Supplied data:
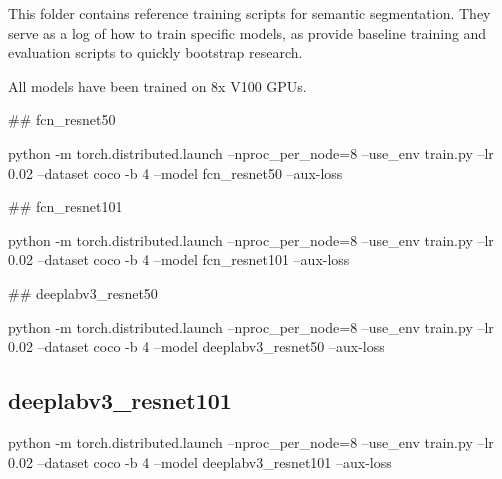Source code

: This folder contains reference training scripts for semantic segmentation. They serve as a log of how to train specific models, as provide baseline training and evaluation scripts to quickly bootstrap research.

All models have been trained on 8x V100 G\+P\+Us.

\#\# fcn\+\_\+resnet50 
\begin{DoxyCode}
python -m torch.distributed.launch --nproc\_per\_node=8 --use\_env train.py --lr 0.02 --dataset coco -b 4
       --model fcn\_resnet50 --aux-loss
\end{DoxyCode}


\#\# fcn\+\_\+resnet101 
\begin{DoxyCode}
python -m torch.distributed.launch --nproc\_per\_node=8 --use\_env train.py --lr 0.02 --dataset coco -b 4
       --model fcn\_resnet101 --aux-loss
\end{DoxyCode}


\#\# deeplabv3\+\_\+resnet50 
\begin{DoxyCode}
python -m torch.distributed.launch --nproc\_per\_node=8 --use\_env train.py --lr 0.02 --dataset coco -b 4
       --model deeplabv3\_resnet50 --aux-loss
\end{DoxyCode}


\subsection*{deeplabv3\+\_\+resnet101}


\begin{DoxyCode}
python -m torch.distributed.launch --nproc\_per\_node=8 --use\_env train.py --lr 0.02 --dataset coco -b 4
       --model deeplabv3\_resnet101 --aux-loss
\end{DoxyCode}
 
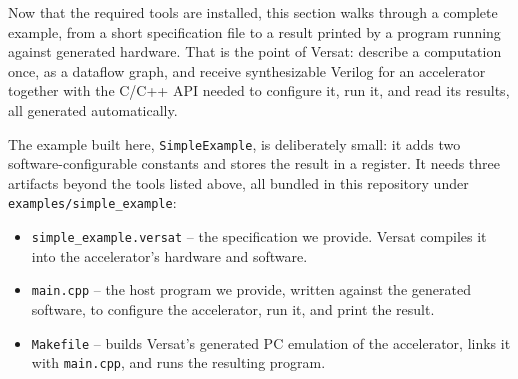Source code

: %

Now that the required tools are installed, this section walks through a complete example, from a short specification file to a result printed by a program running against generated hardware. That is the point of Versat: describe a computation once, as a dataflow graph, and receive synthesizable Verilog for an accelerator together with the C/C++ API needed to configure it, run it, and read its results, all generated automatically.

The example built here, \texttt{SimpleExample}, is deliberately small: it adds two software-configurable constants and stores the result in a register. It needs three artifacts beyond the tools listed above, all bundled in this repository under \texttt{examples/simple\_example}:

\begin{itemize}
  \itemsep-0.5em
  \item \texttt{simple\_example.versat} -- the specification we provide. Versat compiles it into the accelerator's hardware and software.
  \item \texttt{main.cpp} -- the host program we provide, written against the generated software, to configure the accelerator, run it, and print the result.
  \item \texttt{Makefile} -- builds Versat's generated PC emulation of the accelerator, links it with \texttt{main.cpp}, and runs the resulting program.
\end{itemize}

* * *

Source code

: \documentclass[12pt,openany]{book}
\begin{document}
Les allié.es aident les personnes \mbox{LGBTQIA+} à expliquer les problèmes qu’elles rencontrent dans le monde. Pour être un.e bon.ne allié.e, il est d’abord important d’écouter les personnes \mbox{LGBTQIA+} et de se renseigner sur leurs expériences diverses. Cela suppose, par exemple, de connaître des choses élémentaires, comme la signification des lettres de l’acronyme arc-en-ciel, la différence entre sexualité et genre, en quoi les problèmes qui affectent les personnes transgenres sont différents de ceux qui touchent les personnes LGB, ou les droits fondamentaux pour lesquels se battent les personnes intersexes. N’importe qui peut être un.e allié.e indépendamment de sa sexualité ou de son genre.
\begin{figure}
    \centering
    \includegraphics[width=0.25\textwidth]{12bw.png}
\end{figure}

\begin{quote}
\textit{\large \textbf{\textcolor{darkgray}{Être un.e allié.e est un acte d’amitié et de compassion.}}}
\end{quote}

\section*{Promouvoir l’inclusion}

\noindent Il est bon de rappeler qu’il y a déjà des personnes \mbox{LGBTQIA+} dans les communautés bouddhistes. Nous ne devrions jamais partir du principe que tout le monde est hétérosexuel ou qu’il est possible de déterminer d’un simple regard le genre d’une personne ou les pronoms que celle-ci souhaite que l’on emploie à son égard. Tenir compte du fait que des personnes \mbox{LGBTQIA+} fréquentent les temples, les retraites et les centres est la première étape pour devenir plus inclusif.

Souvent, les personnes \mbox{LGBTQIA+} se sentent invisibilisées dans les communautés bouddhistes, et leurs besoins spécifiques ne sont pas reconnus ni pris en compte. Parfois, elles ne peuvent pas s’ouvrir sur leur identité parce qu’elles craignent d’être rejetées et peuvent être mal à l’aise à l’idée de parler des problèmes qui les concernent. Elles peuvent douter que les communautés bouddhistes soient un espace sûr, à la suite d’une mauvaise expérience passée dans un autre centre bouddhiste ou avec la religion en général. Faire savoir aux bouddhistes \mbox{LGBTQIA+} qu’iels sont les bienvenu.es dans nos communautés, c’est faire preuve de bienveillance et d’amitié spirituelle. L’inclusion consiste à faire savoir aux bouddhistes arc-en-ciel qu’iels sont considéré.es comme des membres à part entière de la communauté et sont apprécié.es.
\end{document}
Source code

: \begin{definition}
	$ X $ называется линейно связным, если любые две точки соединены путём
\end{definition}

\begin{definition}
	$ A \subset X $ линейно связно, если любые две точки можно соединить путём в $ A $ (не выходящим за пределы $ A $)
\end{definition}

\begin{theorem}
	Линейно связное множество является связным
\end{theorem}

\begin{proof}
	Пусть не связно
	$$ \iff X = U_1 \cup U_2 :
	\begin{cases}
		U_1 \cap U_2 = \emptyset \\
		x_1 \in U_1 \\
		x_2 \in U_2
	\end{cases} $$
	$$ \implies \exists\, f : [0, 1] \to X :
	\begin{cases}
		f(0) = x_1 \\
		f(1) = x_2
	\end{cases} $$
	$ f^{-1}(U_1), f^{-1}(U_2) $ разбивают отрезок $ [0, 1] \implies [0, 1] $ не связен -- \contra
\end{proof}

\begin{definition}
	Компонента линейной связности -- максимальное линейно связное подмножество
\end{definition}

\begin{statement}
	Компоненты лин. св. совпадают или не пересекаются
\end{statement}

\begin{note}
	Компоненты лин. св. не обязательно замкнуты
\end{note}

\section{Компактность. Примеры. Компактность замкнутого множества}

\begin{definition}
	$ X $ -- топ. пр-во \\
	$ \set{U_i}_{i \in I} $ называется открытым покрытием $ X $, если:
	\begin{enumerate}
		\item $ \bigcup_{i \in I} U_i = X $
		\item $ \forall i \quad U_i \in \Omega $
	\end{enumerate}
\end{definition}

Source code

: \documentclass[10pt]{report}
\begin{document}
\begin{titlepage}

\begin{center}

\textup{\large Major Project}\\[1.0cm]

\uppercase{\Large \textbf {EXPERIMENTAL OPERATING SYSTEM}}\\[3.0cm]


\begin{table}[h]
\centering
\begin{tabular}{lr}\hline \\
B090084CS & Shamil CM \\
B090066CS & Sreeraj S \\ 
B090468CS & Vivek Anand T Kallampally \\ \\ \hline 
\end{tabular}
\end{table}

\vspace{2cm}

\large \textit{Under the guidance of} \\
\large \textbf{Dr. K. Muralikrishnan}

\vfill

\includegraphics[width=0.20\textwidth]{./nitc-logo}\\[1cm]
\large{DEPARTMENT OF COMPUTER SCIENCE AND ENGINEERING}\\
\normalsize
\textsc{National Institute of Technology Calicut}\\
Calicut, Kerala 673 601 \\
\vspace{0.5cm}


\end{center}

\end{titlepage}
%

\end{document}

...

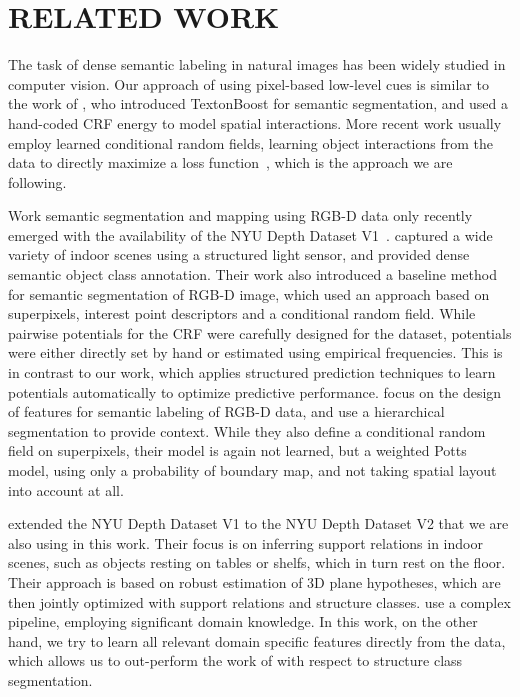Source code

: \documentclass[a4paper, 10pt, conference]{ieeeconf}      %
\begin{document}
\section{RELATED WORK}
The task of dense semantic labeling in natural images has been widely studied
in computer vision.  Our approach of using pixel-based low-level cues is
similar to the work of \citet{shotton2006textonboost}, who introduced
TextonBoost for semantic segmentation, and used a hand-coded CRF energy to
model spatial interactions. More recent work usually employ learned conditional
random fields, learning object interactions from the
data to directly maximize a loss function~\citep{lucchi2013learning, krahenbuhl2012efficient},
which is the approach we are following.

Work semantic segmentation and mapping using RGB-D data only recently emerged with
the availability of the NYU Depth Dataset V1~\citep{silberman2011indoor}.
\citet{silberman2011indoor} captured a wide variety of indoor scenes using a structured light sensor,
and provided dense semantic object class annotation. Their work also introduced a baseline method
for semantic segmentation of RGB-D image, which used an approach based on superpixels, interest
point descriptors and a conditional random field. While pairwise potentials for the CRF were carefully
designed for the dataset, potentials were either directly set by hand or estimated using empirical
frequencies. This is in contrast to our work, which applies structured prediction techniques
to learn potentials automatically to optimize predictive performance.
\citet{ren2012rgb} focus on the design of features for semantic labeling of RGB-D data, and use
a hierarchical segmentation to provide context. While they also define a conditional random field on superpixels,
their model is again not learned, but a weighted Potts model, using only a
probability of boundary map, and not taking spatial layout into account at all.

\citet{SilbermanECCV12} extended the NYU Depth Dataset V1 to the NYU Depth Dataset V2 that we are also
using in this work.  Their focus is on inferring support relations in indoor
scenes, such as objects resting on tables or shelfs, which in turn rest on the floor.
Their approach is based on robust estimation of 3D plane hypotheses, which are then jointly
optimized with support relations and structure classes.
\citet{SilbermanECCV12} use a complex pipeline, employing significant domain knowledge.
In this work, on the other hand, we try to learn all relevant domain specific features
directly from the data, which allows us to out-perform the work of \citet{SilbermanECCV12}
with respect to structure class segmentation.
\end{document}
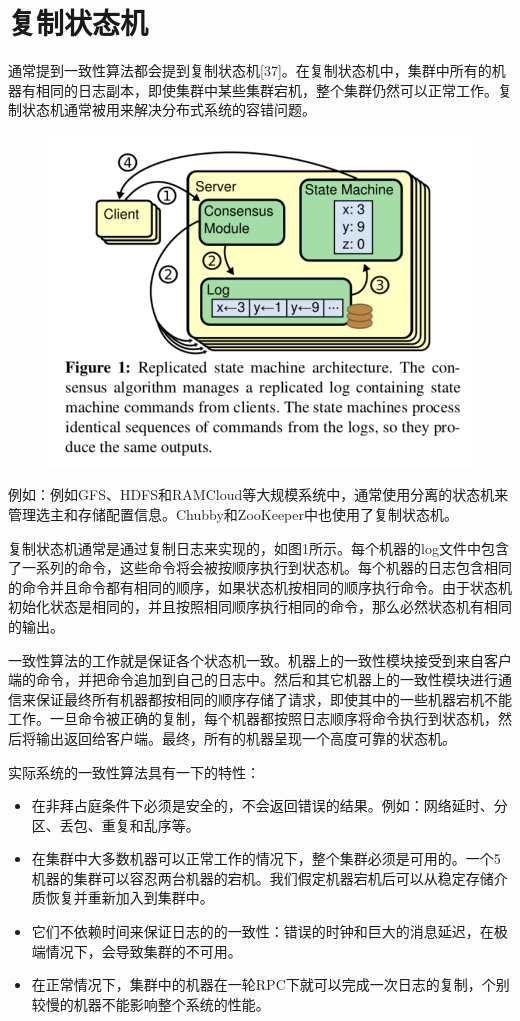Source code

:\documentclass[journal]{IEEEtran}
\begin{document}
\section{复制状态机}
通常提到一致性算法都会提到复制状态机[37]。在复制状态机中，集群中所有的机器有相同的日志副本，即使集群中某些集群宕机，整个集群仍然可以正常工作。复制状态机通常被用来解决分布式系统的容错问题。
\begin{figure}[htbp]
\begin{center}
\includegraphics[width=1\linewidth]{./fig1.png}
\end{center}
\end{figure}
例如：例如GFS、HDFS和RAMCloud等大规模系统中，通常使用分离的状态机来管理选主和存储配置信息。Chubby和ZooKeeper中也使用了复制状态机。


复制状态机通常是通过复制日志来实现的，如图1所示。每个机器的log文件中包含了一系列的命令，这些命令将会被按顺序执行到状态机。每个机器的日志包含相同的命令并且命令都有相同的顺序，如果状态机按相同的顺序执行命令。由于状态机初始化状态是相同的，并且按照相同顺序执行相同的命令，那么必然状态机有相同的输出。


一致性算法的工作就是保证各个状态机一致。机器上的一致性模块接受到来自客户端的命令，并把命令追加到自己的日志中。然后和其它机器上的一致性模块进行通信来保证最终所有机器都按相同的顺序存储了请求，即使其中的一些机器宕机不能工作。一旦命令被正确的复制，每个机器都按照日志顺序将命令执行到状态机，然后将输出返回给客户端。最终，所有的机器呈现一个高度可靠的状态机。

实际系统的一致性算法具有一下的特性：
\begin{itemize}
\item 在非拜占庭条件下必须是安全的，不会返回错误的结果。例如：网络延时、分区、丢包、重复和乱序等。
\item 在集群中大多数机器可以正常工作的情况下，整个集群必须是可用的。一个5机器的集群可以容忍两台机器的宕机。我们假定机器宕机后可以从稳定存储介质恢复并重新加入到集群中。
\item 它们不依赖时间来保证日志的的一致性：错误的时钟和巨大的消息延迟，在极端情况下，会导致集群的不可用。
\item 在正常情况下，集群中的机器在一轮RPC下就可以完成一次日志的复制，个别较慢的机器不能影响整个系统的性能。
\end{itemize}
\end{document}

What you should do: Copy each line above that contains the word "focus".

Answer section:
\citet{ren2012rgb} focus on the design of features for semantic labeling of RGB-D data, and use
using in this work.  Their focus is on inferring support relations in indoor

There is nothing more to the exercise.